You need to rename a column, split a table, or change a type. The migration tool will do it in one command. The problem is that one command takes a lock, and on a table with eighty million rows that lock means every write blocks for the duration — anywhere from forty seconds to forty minutes — and during that window your application is, for all practical purposes, down. So now you're scheduling a "maintenance window" at 2am Sunday, emailing customers, and praying the migration finishes before traffic returns.
For a B2B product with customers in multiple time zones, there is no 2am. Someone is always working. A maintenance window isn't a neutral inconvenience; it's lost revenue, a broken trust signal, and a precedent that says your platform goes dark when you change it. For software built for the worst day, "we have to take it down to fix it" is the thing you designed away.

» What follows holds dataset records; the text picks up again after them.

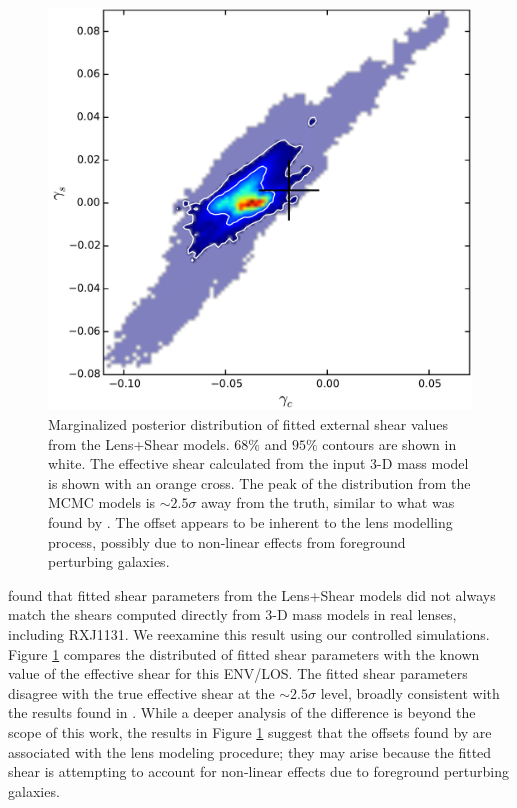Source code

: \documentclass{emulateapj}
\begin{document}
\begin{figure}[ht]
\centering
\includegraphics[width=\columnwidth]{shear_offset.pdf}
\caption{Marginalized posterior distribution of fitted external shear values from the Lens+Shear models. $68\%$ and $95\%$ contours are shown in white. The effective shear calculated from the input 3-D mass model is shown with an orange cross. The peak of the distribution from the MCMC models is $\sim 2.5 \sigma$ away from the truth, similar to what was found by \citet{Wong11}. The offset appears to be inherent to the lens modelling process, possibly due to non-linear effects from foreground perturbing galaxies.}
\label{fig:shear_compare}
\end{figure}

\citet{Wong11} found that fitted shear parameters from the Lens+Shear models did not always match the shears computed directly from 3-D mass models in real lenses, including RXJ1131. We reexamine this result using our controlled simulations. Figure \ref{fig:shear_compare} compares the distributed of fitted shear parameters with the known value of the effective shear for this ENV/LOS. The fitted shear parameters disagree with the true effective shear at the $\sim 2.5\sigma$ level, broadly consistent with the results found in \citet{Wong11}. While a deeper analysis of the difference is beyond the scope of this work, the results in Figure \ref{fig:shear_compare} suggest that the offsets found by \citet{Wong11} are associated with the lens modeling procedure; they may arise because the fitted shear is attempting to account for non-linear effects due to foreground perturbing galaxies.
\end{document}
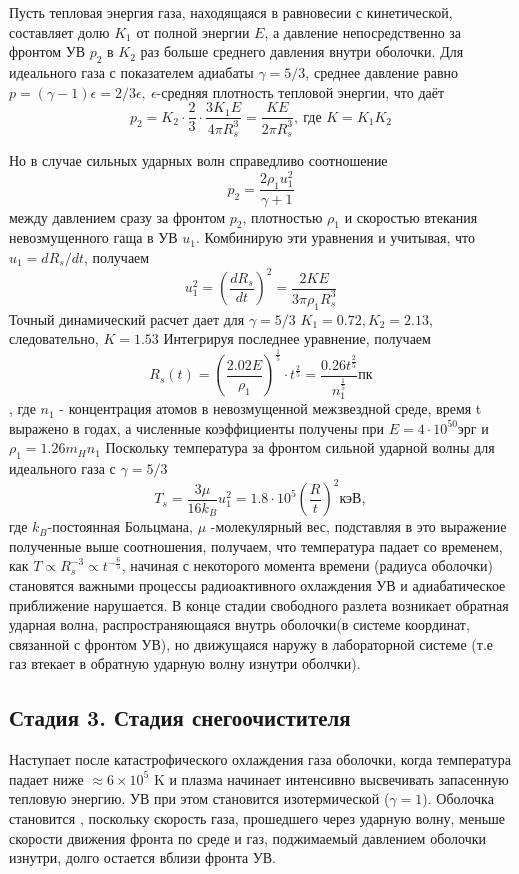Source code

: \documentclass[a4paper,12pt]{extarticle}
\begin{document}
Пусть тепловая энергия газа, находящаяся в равновесии с кинетической, составляет долю $K_1$ от полной энергии $E$, а давление непосредственно за фронтом УВ $p_2$ в $K_2$ раз больше среднего давления внутри оболочки. Для идеального газа с показателем адиабаты $\gamma=5/3$, среднее давление равно $p=(\gamma-1)\epsilon=2/3\epsilon,\  \epsilon$-средняя плотность тепловой энергии, что даёт 
$$p_2=K_2\cdot \frac{2}{3}\cdot \frac{3K_1E}{4\pi R_s^3}=\frac{KE}{2\pi R_s^3},\ \text{где } K=K_1K_2$$

Но в случае сильных ударных волн справедливо соотношение
$$p_2=\frac{2\rho_1u_1^2}{\gamma+1}$$
между давлением сразу за фронтом $p_2$, плотностью $\rho_1$ и скоростью втекания невозмущенного гаща в УВ $u_1$. Комбинирую эти уравнения и учитывая, что $u_1=dR_s/dt$, получаем $$u_1^2=\left(\frac{dR_s}{dt}\right)^2=\frac{2KE}{3\pi \rho_1 R_s^3}$$
Точный динамический расчет дает для $\gamma=5/3$ $K_1=0.72,K_2=2.13$, следовательно, $K=1.53$
Интегрируя последнее уравнение, получаем 
$$R_s(t)=\left(\frac{2.02E}{\rho_1}\right)^{\frac{1}{5}}\cdot t^{\frac{2}{5}}=\frac{0.26t^{\frac{2}{5}}}{n_1^{\frac{1}{5}}} \text{пк}$$,
где $n_1$ - концентрация атомов в невозмущенной межзвездной среде, время t выражено в годах, а численные коэффициенты получены при $E=4\cdot 10^{50}$эрг и $\rho_1=1.26m_Hn_1$ 
Поскольку температура за фронтом сильной ударной волны для идеального газа с $\gamma=5/3$
$$T_s = \frac{3\mu}{16k_B}u_1^2=1.8\cdot 10^5 \left(\frac{R}{t} \right)^2\text{кэВ},$$
где $k_B$-постоянная Больцмана, $\mu$ -молекулярный вес,
подставляя в это выражение полученные выше соотношения, получаем, что температура падает со временем, как 
$T \propto R_s^{-3} \propto t^{-\frac{6}{5}}$, начиная с некоторого момента времени (радиуса оболочки) становятся важными процессы радиоактивного охлаждения УВ и адиабатическое приближение нарушается. 
В конце стадии свободного разлета возникает обратная ударная волна, распространяющаяся внутрь оболочки(в системе координат, связанной с фронтом УВ), но движущаяся наружу в лабораторной системе (т.е газ втекает в обратную ударную волну изнутри оболчки). 

\subsection{Стадия 3. Стадия снегоочистителя}
Наступает после катастрофического охлаждения газа оболочки, когда температура падает ниже $\approx 6\times 10^5$ K и плазма начинает интенсивно высвечивать запасенную тепловую энергию. УВ при этом становится изотермической ($\gamma=1$). 
Оболочка становится , поскольку скорость газа, прошедшего через ударную волну, меньше скорости движения фронта по среде и газ, поджимаемый давлением оболочки изнутри, долго остается вблизи фронта УВ.
\end{document}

The good news: nearly every schema change can be done with zero downtime. It just can't be done in one step. Here's the playbook we run.
The core idea: expand, migrate, contract
The reason a naive migration needs downtime is that it tries to change the schema and the data and the application code all at the same instant. The old code expects the old schema; the new code expects the new schema; and for the moment of the migration, reality has to be exactly one of those. That's a synchronized cutover, and synchronized cutovers need everything to stop.
Expand/contract breaks that single dangerous step into a sequence of individually safe ones, built on one rule: at every point in time, the database schema is compatible with both the currently-running code and the code about to deploy. If old and new code can both run against the schema as it exists right now, you never need to stop anything. You roll forward one compatible step at a time.
It has three phases:
Expand. Add the new structure alongside the old. Additive only — a new nullable column, a new table, a new index. Nothing existing is touched, so all running code keeps working.
Migrate. Move the data and shift the application to use the new structure, while keeping the old one populated. Both shapes are valid and both are maintained.
Contract. Once nothing reads or writes the old structure, remove it. By now it's dead weight, and dropping it is safe because no code depends on it.
The cost is that one logical change becomes three-to-five deploys spread over hours or days. That's the trade: a sequence of boring deploys instead of one terrifying window. We take boring every time.
Worked example: changing a column
Say you need to change users.full_name (one text field) into first_name and last_name. The one-step version locks the table and breaks every running instance the moment it lands. Here's the same change with nobody noticing.
1. expand add nullable first_name, last_name (old code unaffected)
2. dual-write code writes BOTH full_name AND the new pair
3. backfill populate first/last for existing rows in batches
4. migrate-reads code reads from first/last, ignores full_name
5. contract drop full_name (now unreferenced)
Step 2 is the load-bearing one. From the deploy that introduces dual-writes onward, every new and updated row has correct data in both the old and the new columns. That means at no point is there a row the running code can't read correctly, regardless of which version of the code touches it. The backfill handles the rows that existed before dual-writes started; dual-writing handles everything after. Together they guarantee complete, correct data in the new columns before any code starts depending on them.
Each step is independently deployable and independently reversible. If step 4 surfaces a bug, you roll the read path back to full_name, which is still populated and still correct, and nobody outside the team ever knew.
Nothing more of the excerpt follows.